The coronavirus pandemic caused major losses at the Casper Events Center, which will require an unexpected added subsidy from the city, according to city officials and the agenda for the council's work session on Tuesday.

As the pandemic unfolded in March, a number of major acts postponed their concerts including Foreigner, Nelly, Cher and Blink 182, said Brad Murphy, general manager of Spectra, the manager of the Casper Events Center.

The city hired Spectra in the fall of 2016 to manage the events center in an effort to lower its annual subsidy of nearly $1 million. The city has believed the subsidy is worth it for the additional business that its events attract to the area.

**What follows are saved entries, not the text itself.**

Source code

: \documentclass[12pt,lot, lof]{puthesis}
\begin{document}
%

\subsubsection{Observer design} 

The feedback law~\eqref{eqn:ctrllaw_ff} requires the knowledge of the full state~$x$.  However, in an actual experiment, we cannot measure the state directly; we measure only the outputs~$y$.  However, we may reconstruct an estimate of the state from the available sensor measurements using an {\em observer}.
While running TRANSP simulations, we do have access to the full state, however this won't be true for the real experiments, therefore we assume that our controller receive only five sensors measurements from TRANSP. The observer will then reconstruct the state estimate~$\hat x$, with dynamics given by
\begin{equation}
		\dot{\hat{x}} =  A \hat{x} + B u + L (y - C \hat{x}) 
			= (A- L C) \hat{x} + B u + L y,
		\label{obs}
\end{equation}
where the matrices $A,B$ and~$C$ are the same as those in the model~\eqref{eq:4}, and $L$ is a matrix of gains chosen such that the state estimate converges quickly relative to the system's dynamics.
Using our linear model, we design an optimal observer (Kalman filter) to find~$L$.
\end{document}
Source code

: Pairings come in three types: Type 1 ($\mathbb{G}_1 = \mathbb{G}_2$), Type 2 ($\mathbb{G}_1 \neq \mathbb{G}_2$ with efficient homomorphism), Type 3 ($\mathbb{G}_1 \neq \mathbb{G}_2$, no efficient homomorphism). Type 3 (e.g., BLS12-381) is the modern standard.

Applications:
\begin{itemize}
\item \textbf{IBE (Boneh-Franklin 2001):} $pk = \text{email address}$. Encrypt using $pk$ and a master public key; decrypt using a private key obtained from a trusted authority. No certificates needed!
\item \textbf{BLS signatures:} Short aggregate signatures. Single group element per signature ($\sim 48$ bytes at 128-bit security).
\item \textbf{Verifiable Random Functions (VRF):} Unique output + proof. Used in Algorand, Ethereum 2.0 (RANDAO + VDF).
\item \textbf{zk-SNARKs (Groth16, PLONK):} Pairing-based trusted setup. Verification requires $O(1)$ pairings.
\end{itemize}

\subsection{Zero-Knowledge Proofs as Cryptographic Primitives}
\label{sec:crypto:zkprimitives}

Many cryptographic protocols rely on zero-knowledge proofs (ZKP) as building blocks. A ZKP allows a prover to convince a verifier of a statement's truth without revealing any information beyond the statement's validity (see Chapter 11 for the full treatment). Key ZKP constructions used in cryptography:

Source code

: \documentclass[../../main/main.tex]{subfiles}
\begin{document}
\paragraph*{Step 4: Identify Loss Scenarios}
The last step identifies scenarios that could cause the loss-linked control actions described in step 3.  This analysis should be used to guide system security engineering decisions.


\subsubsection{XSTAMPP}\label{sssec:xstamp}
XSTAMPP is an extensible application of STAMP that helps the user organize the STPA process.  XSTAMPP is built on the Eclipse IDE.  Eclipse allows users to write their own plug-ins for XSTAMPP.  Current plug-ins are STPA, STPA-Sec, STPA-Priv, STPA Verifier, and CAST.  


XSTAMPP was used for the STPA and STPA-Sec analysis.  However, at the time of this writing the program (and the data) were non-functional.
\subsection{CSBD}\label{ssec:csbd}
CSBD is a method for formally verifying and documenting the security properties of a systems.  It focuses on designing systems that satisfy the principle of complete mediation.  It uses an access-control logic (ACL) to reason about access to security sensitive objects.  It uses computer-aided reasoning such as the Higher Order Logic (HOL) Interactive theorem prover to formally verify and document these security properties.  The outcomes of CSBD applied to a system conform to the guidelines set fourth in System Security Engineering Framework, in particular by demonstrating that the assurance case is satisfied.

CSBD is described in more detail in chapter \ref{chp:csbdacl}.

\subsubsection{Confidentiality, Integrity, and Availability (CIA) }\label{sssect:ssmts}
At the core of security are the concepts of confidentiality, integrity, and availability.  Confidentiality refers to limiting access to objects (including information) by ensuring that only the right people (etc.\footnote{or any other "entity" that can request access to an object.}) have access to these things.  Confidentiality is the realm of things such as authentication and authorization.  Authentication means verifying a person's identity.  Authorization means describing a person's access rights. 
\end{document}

In the contract with Spectra, the city agreed to pay Spectra $130,000 a year, and if the subsidy exceeded $994,000 during the second year of the contract, Spectra would refund up to half that. There were other incentives for Spectra to attract business and lower the subsidy.

However, Spectra's former manager mismanaged the finances and books, which resulted in more than a year of work to resolve, according to a memo from the new finance director Jessica Dixon, Murphy and the city's director of parks and recreation Tim Cortez.

Spectra has increased sponsorships, replaced the seats in the lower bowl of the arena to the relief of spectators, and created events and attracted major acts.

The Casper Events Center was requiring a subsidy of $865,000 this year, far lower than the $994,000 benchmark.

But COVID-19 upended all that.

Besides the cancellation of concerts and other events such as the College National Finals Rodeo, the losses led to Spectra furloughing many employees. Without the furloughs, this year's subsidy would have been $1.2 million.

As a result, the Casper Events Center will require the full $994,000 subsidy. Coupled with Spectra repaying $42,000 management fee, the venue will lose $1,037,000 this fiscal year.

Meanwhile, Spectra is working with a local business to buy the naming rights for the events center, which would generate a lot of revenue, Murphy said.